Bruxism, or teeth grinding, can be a severe dental concern if the clenching and gnashing wear down tooth enamel and cause persistent pain in the teeth or face. Bruxism in children, believe it or not, is relatively common. Read on to learn about bruxism and what you can do for your child.
Bruxism in Children: Signs, Symptoms, and Effects
According to the Nemours Foundation's KidHealthy blog, two to three out of 10 children have bruxism, but most will eventually outgrow it. It isn't clear what exactly causes bruxism, although misaligned teeth are one likely suspect. Often a child grinding their teeth in their sleep will do it if they're in pain, whereas other children may do it as a way to relieve anxiety or stress. Teeth-clenching and grinding can also come from hyperactivity, cerebral palsy, or even a reaction to common medications.
Bruxism primarily causes headaches, earaches, facial pain, and jaw problems. If you don't catch it early, your child may chip or break their teeth. It's vital to know whether your child has the condition, even if they still have their "baby" teeth.
The short-term effects of teeth grinding in children are often headaches or pain in or around the ear due to the pressure of clenching the jaw and grinding at night. Wear and tear on the teeth's enamel from grinding can also lead to painful chewing or make the teeth more sensitive to hot and cold. If a child's medication or another medical condition causes the grinding, their physician may need to change or add prescriptions.
If bruxism continues, it can have some long-term effects on children. Significant damage occurs to the teeth if a child keeps clenching and grinding for an extended period. The enamel will not only wear down, but the teeth may chip, flatten or fracture. In instances of prolonged and frequent teeth-grinding, there's a chance of developing temporomandibular joint disorder (TMD). TMD causes further pain in the jaw and can make it difficult for a child to chew or open their mouth completely.

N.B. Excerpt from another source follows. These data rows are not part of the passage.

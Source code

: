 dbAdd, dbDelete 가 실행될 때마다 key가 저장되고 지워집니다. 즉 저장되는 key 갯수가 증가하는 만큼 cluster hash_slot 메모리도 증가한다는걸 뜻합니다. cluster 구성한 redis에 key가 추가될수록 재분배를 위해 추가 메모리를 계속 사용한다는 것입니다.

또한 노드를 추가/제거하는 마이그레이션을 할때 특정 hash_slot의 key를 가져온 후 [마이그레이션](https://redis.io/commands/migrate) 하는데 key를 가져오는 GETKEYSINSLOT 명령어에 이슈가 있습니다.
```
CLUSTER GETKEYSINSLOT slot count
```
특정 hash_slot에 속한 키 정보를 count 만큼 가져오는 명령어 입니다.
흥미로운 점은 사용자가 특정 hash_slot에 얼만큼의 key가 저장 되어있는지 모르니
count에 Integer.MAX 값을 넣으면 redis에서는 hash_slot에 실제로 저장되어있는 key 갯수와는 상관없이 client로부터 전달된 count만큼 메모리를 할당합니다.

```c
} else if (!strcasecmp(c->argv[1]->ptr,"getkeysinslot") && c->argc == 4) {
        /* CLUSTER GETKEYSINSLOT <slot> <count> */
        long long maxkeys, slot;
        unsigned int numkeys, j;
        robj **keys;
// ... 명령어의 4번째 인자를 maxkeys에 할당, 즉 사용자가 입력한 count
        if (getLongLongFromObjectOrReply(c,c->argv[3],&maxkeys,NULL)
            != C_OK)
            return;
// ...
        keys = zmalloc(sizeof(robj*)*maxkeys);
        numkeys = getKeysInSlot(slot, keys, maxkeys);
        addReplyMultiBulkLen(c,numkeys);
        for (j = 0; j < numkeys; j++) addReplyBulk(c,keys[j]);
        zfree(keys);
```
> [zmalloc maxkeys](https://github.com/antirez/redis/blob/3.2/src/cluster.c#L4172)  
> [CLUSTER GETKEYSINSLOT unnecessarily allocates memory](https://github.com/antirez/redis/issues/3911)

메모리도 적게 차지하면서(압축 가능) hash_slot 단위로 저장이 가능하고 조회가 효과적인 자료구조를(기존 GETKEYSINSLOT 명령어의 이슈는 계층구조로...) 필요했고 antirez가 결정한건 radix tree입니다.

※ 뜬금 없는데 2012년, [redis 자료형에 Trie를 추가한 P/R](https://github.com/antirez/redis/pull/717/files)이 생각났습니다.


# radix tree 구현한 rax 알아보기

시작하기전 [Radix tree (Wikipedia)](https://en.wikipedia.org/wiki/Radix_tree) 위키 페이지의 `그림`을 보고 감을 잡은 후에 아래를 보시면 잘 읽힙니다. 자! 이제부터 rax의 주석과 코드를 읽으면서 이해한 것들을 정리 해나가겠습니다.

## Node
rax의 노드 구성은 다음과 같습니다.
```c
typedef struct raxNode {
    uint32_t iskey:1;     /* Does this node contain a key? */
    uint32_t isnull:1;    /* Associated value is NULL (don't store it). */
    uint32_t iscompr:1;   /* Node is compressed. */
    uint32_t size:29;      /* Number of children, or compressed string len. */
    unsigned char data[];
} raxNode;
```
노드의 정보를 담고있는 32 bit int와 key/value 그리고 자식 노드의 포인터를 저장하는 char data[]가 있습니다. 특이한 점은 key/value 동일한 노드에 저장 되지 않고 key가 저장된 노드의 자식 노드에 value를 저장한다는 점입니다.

Determining if your child has bruxism can be tricky because they often don't realize they grind their teeth. Check on them at night to discover whether they make grinding noises while asleep or ask a sibling who shares the room with them.
Is your child particularly worried or angry about anything? If these emotions coincide with the sound of teeth-grinding while they sleep, it's time to pay attention. Children can experience anxiety just like adults. You may need to address the root cause through other medical treatment or stress-relieving interventions, like a warm bath or soothing music before bedtime.
Bruxism can occur when your child is awake and asleep, and your child may report pain in their ears, cheeks, jaw, or neck. Take those reports seriously and make a dentist appointment. Your child's dental professional can determine if the source of facial pain results from bruxism and make recommendations or a treatment plan from there.
If you believe your child has bruxism, schedule a dental checkup for a proper diagnosis and further treatment. Your dentist may even order a custom mouthguard for wear at night to prevent grinding and residual soreness. Battery-powered toothbrushes can defend their teeth further by discouraging an overly aggressive brushing style.
Bruxism in children resulting from stress can be treated by helping your child deal with anxiety appropriately. The good news is most kids eventually grow out of teeth grinding. Still, it doesn't hurt to make that dentist appointment first to diagnose the problem, allowing you to treat it the best way you can.
This article is intended to promote understanding of and knowledge about general oral health topics. It is not intended to be a substitute for professional advice, diagnosis or treatment. Always seek the advice of your dentist or other qualified healthcare provider with any questions you may have regarding a medical condition or treatment.